Occasionally, you will find a doctor who “does not want to get involved.” Often this is the result of a bad experience with a legal case in the past – perhaps the doctor was forced to wait around the courthouse for hours, only to be brutally cross-examined by an aggressive lawyer. If your doctor expresses concern about getting involved in a Social Security case, you should explain to him that Social Security judges follow relaxed rules of evidence. Written reports or letters are almost always accepted. Live testimony by the doctor is extremely rare. Further, there is no cross-examination by a hostile lawyer – at the Administrative Law Judge level, there is no “government lawyer” on the other side.
In addition, if you are approved for Disability (Title II) benefits, you will become eligible for Medicare 24 months after your first date of Title II entitlement. Medicare, of course, can be a source of payment for your doctor, and may result in more cooperation.

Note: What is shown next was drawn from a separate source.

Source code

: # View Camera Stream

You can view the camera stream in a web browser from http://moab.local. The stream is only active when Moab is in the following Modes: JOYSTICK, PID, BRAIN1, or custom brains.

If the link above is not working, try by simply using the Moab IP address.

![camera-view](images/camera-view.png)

Most caring physicians will agree to spend ten or fifteen minutes to complete a form that can dramatically better your life. If your doctor refuses to cooperate or if he wants to charge you more than $50 to complete a functional capacity form, you may want to think about finding a more cooperative doctor.
Preparing your Case File for a Hearing
Would you be surprised to know that most doctor’s notes are handwritten and difficult to read? In several instances, your representative will have to work with a doctor’s office to “translate” notes so that they could be understood.
None of this is to suggest that a doctor with sloppy handwriting or sketchy office notes is not a good, caring physician. To the contrary, your doctor’s main focus is his treatment of you. His notes are simply reminders for him to review prior to your visits. For Social Security purposes, however, your doctor’s office notes can make or break your case – thus your lawyer or claim’s representative’s role as one whereby he “translates” medical findings into work limitations.
How You Should Prepare for your Hearing
When your case has been denied at the initial and at the reconsideration levels, your next level of appeal is to request a hearing. Statistics show that claimants have a much better chance of success with a lawyer at the hearing. Legal representatives almost always accept Social Security cases under a contingency fee arrangement, meaning that there are no up front fees and your representative gets paid only if he wins your case.
At a minimum, you can expect your representative to perform the following:
- Review your file thoroughly – make sure that all records of medical treatment are present and up to date.
- Decide on a theory of disability – why are you unable to work. You should be able to boil this down to two or three sentences.
- Help you give the Judge specific information. Testimony that “I can’t concentrate much” or “I forget things” doesn’t say much. Testimony that “I experience crying spells three times a week for at least 45 minutes to an hour” and “My sister has to give me my pills because I cannot remember whether I have taken them” gives the Judge a specific vocational limitation.
Depression and anxiety are common medical conditions and Social Security adjudicators and judges see these cases frequently. You can make your case stand out by reporting to your doctor about symptoms and limitations that would make it difficult for you to work. Common “work activity” limitations for depression or anxiety patients include memory loss, social withdrawal, crying spells, panic attacks, tearful presentation, inability to handle even minimal stress, problems caring for basic household needs, withdrawal from personal relationships, and fatigue.
Do not exaggerate your symptoms but report them consistently and follow your doctor’s treatment recommendations. You want the Social Security decision maker to conclude that you experience significant work activity limitations despite your best efforts to follow your doctor’s treatment regimen.